Das Programm der Lyrikedition 2000 bleibt auch in Zukunft lieferbar, alle Titel können Sie über den Verlag oder (Internet)Buchhandel jederzeit bestellen. / Allitera Verlag

Neuerscheinungen

Datenkünstler

US-Künstler Nicholas Rougeux hat erst jüngst in seinem Kunstprojekt „Between the Words“  gezeigt, wie große Literaturklassiker aussehen, wenn man die Wörter weglässt und nur die Leer- und Satzzeichen visualisiert.

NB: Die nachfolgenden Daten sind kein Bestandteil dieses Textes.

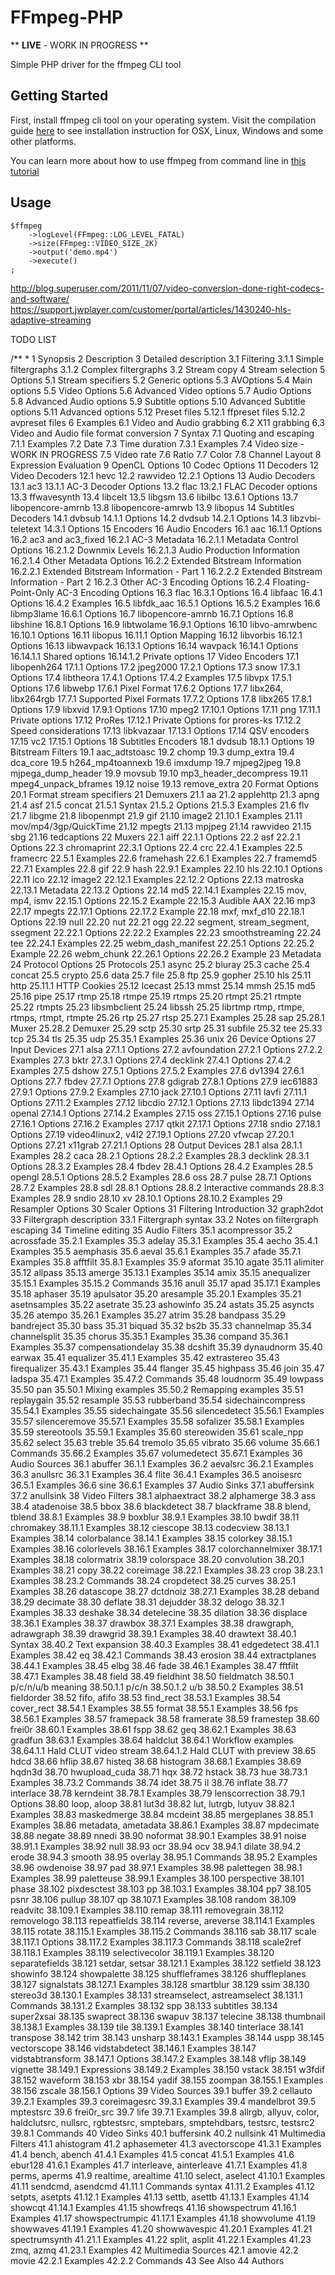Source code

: # FFmpeg-PHP

** **LIVE** - WORK IN PROGRESS **

Simple PHP driver for the ffmpeg CLI tool

## Getting Started

First, install ffmpeg cli tool on your operating system. Visit the compilation guide [here](https://trac.ffmpeg.org/wiki/CompilationGuide) to see installation instruction for OSX, Linux, Windows and some other platforms.

You can learn more about how to use ffmpeg from command line in [this tutorial](http://blog.superuser.com/2012/02/24/ffmpeg-the-ultimate-video-and-audio-manipulation-tool/)

## Usage
    
    $ffmpeg
        ->logLevel(FFmpeg::LOG_LEVEL_FATAL)
        ->size(FFmpeg::VIDEO_SIZE_2K)
        ->output('demo.mp4')
        ->execute()
    ;

http://blog.superuser.com/2011/11/07/video-conversion-done-right-codecs-and-software/
https://support.jwplayer.com/customer/portal/articles/1430240-hls-adaptive-streaming

TODO LIST


/**
 *
1 Synopsis
2 Description
3 Detailed description
    3.1 Filtering
        3.1.1 Simple filtergraphs
        3.1.2 Complex filtergraphs
    3.2 Stream copy
4 Stream selection
5 Options
    5.1 Stream specifiers
    5.2 Generic options
    5.3 AVOptions
    5.4 Main options
    5.5 Video Options
    5.6 Advanced Video options
    5.7 Audio Options
    5.8 Advanced Audio options
    5.9 Subtitle options
    5.10 Advanced Subtitle options
    5.11 Advanced options
    5.12 Preset files
        5.12.1 ffpreset files
        5.12.2 avpreset files
6 Examples
    6.1 Video and Audio grabbing
    6.2 X11 grabbing
    6.3 Video and Audio file format conversion
7 Syntax
    7.1 Quoting and escaping
    7.1.1 Examples
    7.2 Date
    7.3 Time duration
    7.3.1 Examples
    7.4 Video size - WORK IN PROGRESS
    7.5 Video rate
    7.6 Ratio
    7.7 Color
    7.8 Channel Layout
8 Expression Evaluation
9 OpenCL Options
10 Codec Options
11 Decoders
12 Video Decoders
    12.1 hevc
    12.2 rawvideo
        12.2.1 Options
13 Audio Decoders
    13.1 ac3
        13.1.1 AC-3 Decoder Options
    13.2 flac
        13.2.1 FLAC Decoder options
    13.3 ffwavesynth
    13.4 libcelt
    13.5 libgsm
    13.6 libilbc
    13.6.1 Options
    13.7 libopencore-amrnb
    13.8 libopencore-amrwb
    13.9 libopus
14 Subtitles Decoders
    14.1 dvbsub
        14.1.1 Options
    14.2 dvdsub
        14.2.1 Options
    14.3 libzvbi-teletext
        14.3.1 Options
15 Encoders
16 Audio Encoders
    16.1 aac
        16.1.1 Options
    16.2 ac3 and ac3_fixed
        16.2.1 AC-3 Metadata
            16.2.1.1 Metadata Control Options
            16.2.1.2 Downmix Levels
            16.2.1.3 Audio Production Information
            16.2.1.4 Other Metadata Options
        16.2.2 Extended Bitstream Information
            16.2.2.1 Extended Bitstream Information - Part 1
            16.2.2.2 Extended Bitstream Information - Part 2
        16.2.3 Other AC-3 Encoding Options
        16.2.4 Floating-Point-Only AC-3 Encoding Options
    16.3 flac
        16.3.1 Options
    16.4 libfaac
        16.4.1 Options
        16.4.2 Examples
    16.5 libfdk_aac
        16.5.1 Options
        16.5.2 Examples
    16.6 libmp3lame
        16.6.1 Options
    16.7 libopencore-amrnb
        16.7.1 Options
    16.8 libshine
        16.8.1 Options
    16.9 libtwolame
        16.9.1 Options
    16.10 libvo-amrwbenc
        16.10.1 Options
    16.11 libopus
        16.11.1 Option Mapping
    16.12 libvorbis
        16.12.1 Options
    16.13 libwavpack
        16.13.1 Options
    16.14 wavpack
        16.14.1 Options
            16.14.1.1 Shared options
            16.14.1.2 Private options
17 Video Encoders
    17.1 libopenh264
        17.1.1 Options
    17.2 jpeg2000
        17.2.1 Options
    17.3 snow
        17.3.1 Options
    17.4 libtheora
        17.4.1 Options
        17.4.2 Examples
    17.5 libvpx
        17.5.1 Options
    17.6 libwebp
        17.6.1 Pixel Format
        17.6.2 Options
    17.7 libx264, libx264rgb
        17.7.1 Supported Pixel Formats
        17.7.2 Options
    17.8 libx265
        17.8.1 Options
    17.9 libxvid
        17.9.1 Options
    17.10 mpeg2
        17.10.1 Options
    17.11 png
        17.11.1 Private options
    17.12 ProRes
        17.12.1 Private Options for prores-ks
        17.12.2 Speed considerations
    17.13 libkvazaar
        17.13.1 Options
    17.14 QSV encoders
    17.15 vc2
        17.15.1 Options
18 Subtitles Encoders
    18.1 dvdsub
        18.1.1 Options
19 Bitstream Filters
    19.1 aac_adtstoasc
    19.2 chomp
    19.3 dump_extra
    19.4 dca_core
    19.5 h264_mp4toannexb
    19.6 imxdump
    19.7 mjpeg2jpeg
    19.8 mjpega_dump_header
    19.9 movsub
    19.10 mp3_header_decompress
    19.11 mpeg4_unpack_bframes
    19.12 noise
    19.13 remove_extra
20 Format Options
    20.1 Format stream specifiers
21 Demuxers
    21.1 aa
    21.2 applehttp
    21.3 apng
    21.4 asf
    21.5 concat
        21.5.1 Syntax
        21.5.2 Options
        21.5.3 Examples
    21.6 flv
    21.7 libgme
    21.8 libopenmpt
    21.9 gif
    21.10 image2
    21.10.1 Examples
    21.11 mov/mp4/3gp/QuickTime
    21.12 mpegts
    21.13 mpjpeg
    21.14 rawvideo
    21.15 sbg
    21.16 tedcaptions
22 Muxers
    22.1 aiff
        22.1.1 Options
    22.2 asf
        22.2.1 Options
    22.3 chromaprint
        22.3.1 Options
    22.4 crc
        22.4.1 Examples
    22.5 framecrc
        22.5.1 Examples
    22.6 framehash
        22.6.1 Examples
    22.7 framemd5
        22.7.1 Examples
    22.8 gif
    22.9 hash
        22.9.1 Examples
    22.10 hls
        22.10.1 Options
    22.11 ico
    22.12 image2
        22.12.1 Examples
        22.12.2 Options
    22.13 matroska
        22.13.1 Metadata
        22.13.2 Options
    22.14 md5
        22.14.1 Examples
    22.15 mov, mp4, ismv
        22.15.1 Options
        22.15.2 Example
        22.15.3 Audible AAX
    22.16 mp3
    22.17 mpegts
        22.17.1 Options
        22.17.2 Example
    22.18 mxf, mxf_d10
        22.18.1 Options
    22.19 null
    22.20 nut
    22.21 ogg
    22.22 segment, stream_segment, ssegment
        22.22.1 Options
        22.22.2 Examples
    22.23 smoothstreaming
    22.24 tee
        22.24.1 Examples
    22.25 webm_dash_manifest
        22.25.1 Options
        22.25.2 Example
    22.26 webm_chunk
        22.26.1 Options
        22.26.2 Example
23 Metadata
24 Protocol Options
25 Protocols
    25.1 async
    25.2 bluray
    25.3 cache
    25.4 concat
    25.5 crypto
    25.6 data
    25.7 file
    25.8 ftp
    25.9 gopher
    25.10 hls
    25.11 http
        25.11.1 HTTP Cookies
    25.12 Icecast
    25.13 mmst
    25.14 mmsh
    25.15 md5
    25.16 pipe
    25.17 rtmp
    25.18 rtmpe
    25.19 rtmps
    25.20 rtmpt
    25.21 rtmpte
    25.22 rtmpts
    25.23 libsmbclient
    25.24 libssh
    25.25 librtmp rtmp, rtmpe, rtmps, rtmpt, rtmpte
    25.26 rtp
    25.27 rtsp
        25.27.1 Examples
    25.28 sap
        25.28.1 Muxer
        25.28.2 Demuxer
    25.29 sctp
    25.30 srtp
    25.31 subfile
    25.32 tee
    25.33 tcp
    25.34 tls
    25.35 udp
        25.35.1 Examples
    25.36 unix
26 Device Options
27 Input Devices
    27.1 alsa
    27.1.1 Options
    27.2 avfoundation
        27.2.1 Options
        27.2.2 Examples
    27.3 bktr
        27.3.1 Options
    27.4 decklink
        27.4.1 Options
        27.4.2 Examples
    27.5 dshow
        27.5.1 Options
        27.5.2 Examples
    27.6 dv1394
        27.6.1 Options
    27.7 fbdev
        27.7.1 Options
    27.8 gdigrab
        27.8.1 Options
    27.9 iec61883
        27.9.1 Options
        27.9.2 Examples
    27.10 jack
        27.10.1 Options
    27.11 lavfi
        27.11.1 Options
        27.11.2 Examples
    27.12 libcdio
        27.12.1 Options
    27.13 libdc1394
    27.14 openal
        27.14.1 Options
        27.14.2 Examples
    27.15 oss
        27.15.1 Options
    27.16 pulse
        27.16.1 Options
        27.16.2 Examples
    27.17 qtkit
        27.17.1 Options
    27.18 sndio
        27.18.1 Options
    27.19 video4linux2, v4l2
        27.19.1 Options
    27.20 vfwcap
        27.20.1 Options
    27.21 x11grab
        27.21.1 Options
    28 Output Devices
        28.1 alsa
            28.1.1 Examples
    28.2 caca
28.2.1 Options
28.2.2 Examples
28.3 decklink
28.3.1 Options
28.3.2 Examples
28.4 fbdev
28.4.1 Options
28.4.2 Examples
28.5 opengl
28.5.1 Options
28.5.2 Examples
28.6 oss
28.7 pulse
28.7.1 Options
28.7.2 Examples
28.8 sdl
28.8.1 Options
28.8.2 Interactive commands
28.8.3 Examples
28.9 sndio
28.10 xv
28.10.1 Options
28.10.2 Examples
29 Resampler Options
30 Scaler Options
31 Filtering Introduction
32 graph2dot
33 Filtergraph description
33.1 Filtergraph syntax
33.2 Notes on filtergraph escaping
34 Timeline editing
35 Audio Filters
35.1 acompressor
35.2 acrossfade
35.2.1 Examples
35.3 adelay
35.3.1 Examples
35.4 aecho
35.4.1 Examples
35.5 aemphasis
35.6 aeval
35.6.1 Examples
35.7 afade
35.7.1 Examples
35.8 afftfilt
35.8.1 Examples
35.9 aformat
35.10 agate
35.11 alimiter
35.12 allpass
35.13 amerge
35.13.1 Examples
35.14 amix
35.15 anequalizer
35.15.1 Examples
35.15.2 Commands
35.16 anull
35.17 apad
35.17.1 Examples
35.18 aphaser
35.19 apulsator
35.20 aresample
35.20.1 Examples
35.21 asetnsamples
35.22 asetrate
35.23 ashowinfo
35.24 astats
35.25 asyncts
35.26 atempo
35.26.1 Examples
35.27 atrim
35.28 bandpass
35.29 bandreject
35.30 bass
35.31 biquad
35.32 bs2b
35.33 channelmap
35.34 channelsplit
35.35 chorus
35.35.1 Examples
35.36 compand
35.36.1 Examples
35.37 compensationdelay
35.38 dcshift
35.39 dynaudnorm
35.40 earwax
35.41 equalizer
35.41.1 Examples
35.42 extrastereo
35.43 firequalizer
35.43.1 Examples
35.44 flanger
35.45 highpass
35.46 join
35.47 ladspa
35.47.1 Examples
35.47.2 Commands
35.48 loudnorm
35.49 lowpass
35.50 pan
35.50.1 Mixing examples
35.50.2 Remapping examples
35.51 replaygain
35.52 resample
35.53 rubberband
35.54 sidechaincompress
35.54.1 Examples
35.55 sidechaingate
35.56 silencedetect
35.56.1 Examples
35.57 silenceremove
35.57.1 Examples
35.58 sofalizer
35.58.1 Examples
35.59 stereotools
35.59.1 Examples
35.60 stereowiden
35.61 scale_npp
35.62 select
35.63 treble
35.64 tremolo
35.65 vibrato
35.66 volume
35.66.1 Commands
35.66.2 Examples
35.67 volumedetect
35.67.1 Examples
36 Audio Sources
36.1 abuffer
36.1.1 Examples
36.2 aevalsrc
36.2.1 Examples
36.3 anullsrc
36.3.1 Examples
36.4 flite
36.4.1 Examples
36.5 anoisesrc
36.5.1 Examples
36.6 sine
36.6.1 Examples
37 Audio Sinks
37.1 abuffersink
37.2 anullsink
38 Video Filters
38.1 alphaextract
38.2 alphamerge
38.3 ass
38.4 atadenoise
38.5 bbox
38.6 blackdetect
38.7 blackframe
38.8 blend, tblend
38.8.1 Examples
38.9 boxblur
38.9.1 Examples
38.10 bwdif
38.11 chromakey
38.11.1 Examples
38.12 ciescope
38.13 codecview
38.13.1 Examples
38.14 colorbalance
38.14.1 Examples
38.15 colorkey
38.15.1 Examples
38.16 colorlevels
38.16.1 Examples
38.17 colorchannelmixer
38.17.1 Examples
38.18 colormatrix
38.19 colorspace
38.20 convolution
38.20.1 Examples
38.21 copy
38.22 coreimage
38.22.1 Examples
38.23 crop
38.23.1 Examples
38.23.2 Commands
38.24 cropdetect
38.25 curves
38.25.1 Examples
38.26 datascope
38.27 dctdnoiz
38.27.1 Examples
38.28 deband
38.29 decimate
38.30 deflate
38.31 dejudder
38.32 delogo
38.32.1 Examples
38.33 deshake
38.34 detelecine
38.35 dilation
38.36 displace
38.36.1 Examples
38.37 drawbox
38.37.1 Examples
38.38 drawgraph, adrawgraph
38.39 drawgrid
38.39.1 Examples
38.40 drawtext
38.40.1 Syntax
38.40.2 Text expansion
38.40.3 Examples
38.41 edgedetect
38.41.1 Examples
38.42 eq
38.42.1 Commands
38.43 erosion
38.44 extractplanes
38.44.1 Examples
38.45 elbg
38.46 fade
38.46.1 Examples
38.47 fftfilt
38.47.1 Examples
38.48 field
38.49 fieldhint
38.50 fieldmatch
38.50.1 p/c/n/u/b meaning
38.50.1.1 p/c/n
38.50.1.2 u/b
38.50.2 Examples
38.51 fieldorder
38.52 fifo, afifo
38.53 find_rect
38.53.1 Examples
38.54 cover_rect
38.54.1 Examples
38.55 format
38.55.1 Examples
38.56 fps
38.56.1 Examples
38.57 framepack
38.58 framerate
38.59 framestep
38.60 frei0r
38.60.1 Examples
38.61 fspp
38.62 geq
38.62.1 Examples
38.63 gradfun
38.63.1 Examples
38.64 haldclut
38.64.1 Workflow examples
38.64.1.1 Hald CLUT video stream
38.64.1.2 Hald CLUT with preview
38.65 hdcd
38.66 hflip
38.67 histeq
38.68 histogram
38.68.1 Examples
38.69 hqdn3d
38.70 hwupload_cuda
38.71 hqx
38.72 hstack
38.73 hue
38.73.1 Examples
38.73.2 Commands
38.74 idet
38.75 il
38.76 inflate
38.77 interlace
38.78 kerndeint
38.78.1 Examples
38.79 lenscorrection
38.79.1 Options
38.80 loop, aloop
38.81 lut3d
38.82 lut, lutrgb, lutyuv
38.82.1 Examples
38.83 maskedmerge
38.84 mcdeint
38.85 mergeplanes
38.85.1 Examples
38.86 metadata, ametadata
38.86.1 Examples
38.87 mpdecimate
38.88 negate
38.89 nnedi
38.90 noformat
38.90.1 Examples
38.91 noise
38.91.1 Examples
38.92 null
38.93 ocr
38.94 ocv
38.94.1 dilate
38.94.2 erode
38.94.3 smooth
38.95 overlay
38.95.1 Commands
38.95.2 Examples
38.96 owdenoise
38.97 pad
38.97.1 Examples
38.98 palettegen
38.98.1 Examples
38.99 paletteuse
38.99.1 Examples
38.100 perspective
38.101 phase
38.102 pixdesctest
38.103 pp
38.103.1 Examples
38.104 pp7
38.105 psnr
38.106 pullup
38.107 qp
38.107.1 Examples
38.108 random
38.109 readvitc
38.109.1 Examples
38.110 remap
38.111 removegrain
38.112 removelogo
38.113 repeatfields
38.114 reverse, areverse
38.114.1 Examples
38.115 rotate
38.115.1 Examples
38.115.2 Commands
38.116 sab
38.117 scale
38.117.1 Options
38.117.2 Examples
38.117.3 Commands
38.118 scale2ref
38.118.1 Examples
38.119 selectivecolor
38.119.1 Examples
38.120 separatefields
38.121 setdar, setsar
38.121.1 Examples
38.122 setfield
38.123 showinfo
38.124 showpalette
38.125 shuffleframes
38.126 shuffleplanes
38.127 signalstats
38.127.1 Examples
38.128 smartblur
38.129 ssim
38.130 stereo3d
38.130.1 Examples
38.131 streamselect, astreamselect
38.131.1 Commands
38.131.2 Examples
38.132 spp
38.133 subtitles
38.134 super2xsai
38.135 swaprect
38.136 swapuv
38.137 telecine
38.138 thumbnail
38.138.1 Examples
38.139 tile
38.139.1 Examples
38.140 tinterlace
38.141 transpose
38.142 trim
38.143 unsharp
38.143.1 Examples
38.144 uspp
38.145 vectorscope
38.146 vidstabdetect
38.146.1 Examples
38.147 vidstabtransform
38.147.1 Options
38.147.2 Examples
38.148 vflip
38.149 vignette
38.149.1 Expressions
38.149.2 Examples
38.150 vstack
38.151 w3fdif
38.152 waveform
38.153 xbr
38.154 yadif
38.155 zoompan
38.155.1 Examples
38.156 zscale
38.156.1 Options
39 Video Sources
39.1 buffer
39.2 cellauto
39.2.1 Examples
39.3 coreimagesrc
39.3.1 Examples
39.4 mandelbrot
39.5 mptestsrc
39.6 frei0r_src
39.7 life
39.7.1 Examples
39.8 allrgb, allyuv, color, haldclutsrc, nullsrc, rgbtestsrc, smptebars, smptehdbars, testsrc, testsrc2
39.8.1 Commands
40 Video Sinks
40.1 buffersink
40.2 nullsink
41 Multimedia Filters
41.1 ahistogram
41.2 aphasemeter
41.3 avectorscope
41.3.1 Examples
41.4 bench, abench
41.4.1 Examples
41.5 concat
41.5.1 Examples
41.6 ebur128
41.6.1 Examples
41.7 interleave, ainterleave
41.7.1 Examples
41.8 perms, aperms
41.9 realtime, arealtime
41.10 select, aselect
41.10.1 Examples
41.11 sendcmd, asendcmd
41.11.1 Commands syntax
41.11.2 Examples
41.12 setpts, asetpts
41.12.1 Examples
41.13 settb, asettb
41.13.1 Examples
41.14 showcqt
41.14.1 Examples
41.15 showfreqs
41.16 showspectrum
41.16.1 Examples
41.17 showspectrumpic
41.17.1 Examples
41.18 showvolume
41.19 showwaves
41.19.1 Examples
41.20 showwavespic
41.20.1 Examples
41.21 spectrumsynth
41.21.1 Examples
41.22 split, asplit
41.22.1 Examples
41.23 zmq, azmq
41.23.1 Examples
42 Multimedia Sources
42.1 amovie
42.2 movie
42.2.1 Examples
42.2.2 Commands
43 See Also
44 Authors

Seine neueste Arbeit heißt „Sonnet Signatures“. Darin beschäftigt sich Rougeux mit dem Gedichtband„Shakespeares Sonette“  aus dem Jahr 1609. Der Daten-Designer zeigt die 154 Sonette des englischen Dichters als verschnörkelte, abstrakte Zeichnungen, die aussehen, als hätte jemand gerade unter Zeitnot seine Unterschrift gekritzelt. / Benedikt Plass-Flessenkämper, Wired

Nur einzel repressalie

Gut ein Jahr nach der Gefangennahme der ukrainischen Kampfpilotin Nadja Sawtschenko hat die Anklage in Russland, wohin sie verschleppt wurde, 23 Jahre Haft verlangt. Der russischsprachige Dichter, Blogger und Psychiater Boris Chersonski (Борис Херсонский) aus Odessa kommentiert, heute brauche man keine Massenrepressalien mehr, punktuelle genügten. So sei es „menschlicher“. Und ökonomischer.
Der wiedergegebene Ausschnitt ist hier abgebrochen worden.